(Document images with source code)
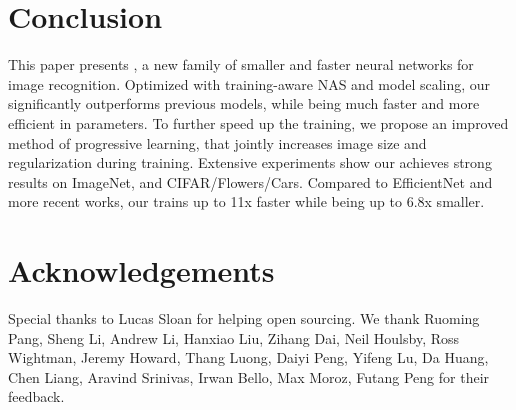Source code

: \documentclass{article}
\begin{document}
\section{Conclusion}
\label{sec:conclude}
This paper presents {\xnet}, a new family of smaller and faster neural networks for image recognition. Optimized with training-aware NAS and model scaling, our {\xnet} significantly outperforms previous models, while being much faster and more efficient in parameters. To further speed up the training, we propose an improved method of progressive learning, that jointly increases image size and regularization during training. Extensive experiments show our {\xnet} achieves strong results on ImageNet, and CIFAR/Flowers/Cars. Compared to EfficientNet and more recent works, our {\xnet}  trains up to 11x faster while being up to 6.8x smaller. \section*{Acknowledgements} Special thanks to Lucas Sloan for helping open sourcing. We thank Ruoming Pang, Sheng Li, Andrew Li, Hanxiao Liu, Zihang Dai, Neil Houlsby, Ross Wightman, Jeremy Howard, Thang Luong, Daiyi Peng, Yifeng Lu, Da Huang, Chen Liang, Aravind Srinivas, Irwan Bello,  Max Moroz, Futang Peng for their feedback.



\end{document}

▶ WHAT THE TASK ASKS
Would you transcribe each of the entries exactly, skipping the pictures?

▶ REPLY
Source code

: \documentclass{article}
\begin{document}
\section{Conclusion}
\label{sec:conclude}
This paper presents {\xnet}, a new family of smaller and faster neural networks for image recognition. Optimized with training-aware NAS and model scaling, our {\xnet} significantly outperforms previous models, while being much faster and more efficient in parameters. To further speed up the training, we propose an improved method of progressive learning, that jointly increases image size and regularization during training. Extensive experiments show our {\xnet} achieves strong results on ImageNet, and CIFAR/Flowers/Cars. Compared to EfficientNet and more recent works, our {\xnet}  trains up to 11x faster while being up to 6.8x smaller. \section*{Acknowledgements} Special thanks to Lucas Sloan for helping open sourcing. We thank Ruoming Pang, Sheng Li, Andrew Li, Hanxiao Liu, Zihang Dai, Neil Houlsby, Ross Wightman, Jeremy Howard, Thang Luong, Daiyi Peng, Yifeng Lu, Da Huang, Chen Liang, Aravind Srinivas, Irwan Bello,  Max Moroz, Futang Peng for their feedback.



\end{document}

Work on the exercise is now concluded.